Il ministro Lucia Azzolina prende tempo e allontana il paese dall’Europa e dalla ripresa. Mancano poco meno di due settimane alla ripartenza parziale prevista per il 4 maggio, ma la scuola sembra messa ai margini del sistema paese.
Ieri, in una videoconferenza tra Vittorio Colao, il commissario che sovrintende alla preparazione della fase 2, e il premier Conte si è discusso di standard di sicurezza e filiere che saranno riavviate. Si parla di circa 3 milioni di persone che nel primo lunedì di maggio torneranno al lavoro. La scuola non è nel novero, né il 4 maggio, né il 18, stando alle dichiarazioni del ministro dell’Istruzione, che in più occasioni ha dichiarato che se ne riparlerà a settembre. In un question time di ieri Azzolina ha ribadito che la riapertura avverrà “quando la situazione epidemiologica lo consentirà, alle condizioni ragionevoli di sicurezza per tutti”.
Una posizione che lascia perplesse molte forze politiche di maggioranza e opposizione e non offre indicazioni certe sul rientro a scuola di circa 7 milioni e mezzo di bambini sotto i 14 anni. Il ministro, infatti, sembra non tenere conto di come l’istruzione, soprattutto del primo ciclo, sia strettamente legata al mondo del lavoro e sistema produttivo e scuola sono strettamente connessi. Un’indagine citata dal Fatto Quotidiano precisa che sinora in circa l’87% dei nuclei familiari presi in esame almeno uno dei due genitori è rimasto a casa con i bambini e solo per il 13% entrambi hanno continuato a lavorare fuori casa. Dopo il 4 maggio, con il rientro progressivo le difficoltà delle famiglie non dovrebbero allentarsi, anzi la necessità di portare i bambini nelle strutture scolastiche nella fascia 0-6 anni sarà ancora più impellente.

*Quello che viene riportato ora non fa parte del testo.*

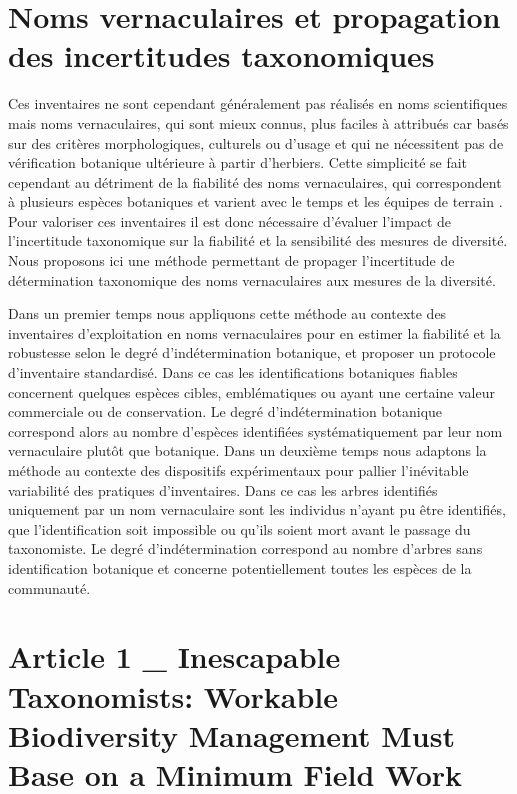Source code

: \documentclass[
  11pt,
  french,
  A4paper,
  extrafontsizes,onecolumn,openright
  ]{memoir}
\begin{document}
\section{Noms vernaculaires et propagation des incertitudes
taxonomiques}\label{noms-vernaculaires-et-propagation-des-incertitudes-taxonomiques}

Ces inventaires ne sont cependant généralement pas réalisés en noms
scientifiques mais noms vernaculaires, qui sont mieux connus, plus
faciles à attribués car basés sur des critères morphologiques, culturels
ou d'usage et qui ne nécessitent pas de vérification botanique
ultérieure à partir d'herbiers. Cette simplicité se fait cependant au
détriment de la fiabilité des noms vernaculaires, qui correspondent à
plusieurs espèces botaniques et varient avec le temps et les équipes de
terrain \autocite{Oldeman1968}. Pour valoriser ces inventaires il est
donc nécessaire d'évaluer l'impact de l'incertitude taxonomique sur la
fiabilité et la sensibilité des mesures de diversité. Nous proposons ici
une méthode permettant de propager l'incertitude de détermination
taxonomique des noms vernaculaires aux mesures de la diversité.

Dans un premier temps nous appliquons cette méthode au contexte des
inventaires d'exploitation en noms vernaculaires pour en estimer la
fiabilité et la robustesse selon le degré d'indétermination botanique,
et proposer un protocole d'inventaire standardisé. Dans ce cas les
identifications botaniques fiables concernent quelques espèces cibles,
emblématiques ou ayant une certaine valeur commerciale ou de
conservation. Le degré d'indétermination botanique correspond alors au
nombre d'espèces identifiées systématiquement par leur nom vernaculaire
plutôt que botanique. Dans un deuxième temps nous adaptons la méthode au
contexte des dispositifs expérimentaux pour pallier l'inévitable
variabilité des pratiques d'inventaires. Dans ce cas les arbres
identifiés uniquement par un nom vernaculaire sont les individus n'ayant
pu être identifiés, que l'identification soit impossible ou qu'ils
soient mort avant le passage du taxonomiste. Le degré d'indétermination
correspond au nombre d'arbres sans identification botanique et concerne
potentiellement toutes les espèces de la communauté.

\section{Article 1 \_ Inescapable Taxonomists: Workable Biodiversity
Management Must Base on a Minimum Field
Work}\label{article-1-_-inescapable-taxonomists-workable-biodiversity-management-must-base-on-a-minimum-field-work}
\end{document}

Il difetto di giudizio del ministero dell’Istruzione è sempre lo stesso. Deriva dalla visione centralistica e uniforme per cui la scuola è una e indivisibile da Palermo a Bolzano. La conseguenza nefasta di tale posizione riguarda in questo frangente proprio la tempistica della riapertura, che “deve” essere uniforme in tutte le Regioni. Invece l’Osservatorio nazionale sulla salute nelle Regioni italiane, coordinato dal suo direttore Walter Ricciardi, ha presentato una mappa differenziata sulla conclusione della fase 1 dell’epidemia. A uscirne prima saranno le Regioni del Sud, che potranno cominciare a vedere la luce “tra fine aprile e inizio maggio”; in particolare Basilicata e Umbria ne saranno fuori già dal 21 aprile, mentre il Lazio dovrà attendere il 12 maggio. A seguire ci sarà la Liguria il 14 e poi Veneto e Piemonte il 21 maggio. Emilia-Romagna e Toscana, secondo l’Osservatorio, non ne usciranno prima della fine di maggio e per ultima toccherà alla Lombardia, che vedrà probabilmente i contagi a zero alla fine di giugno.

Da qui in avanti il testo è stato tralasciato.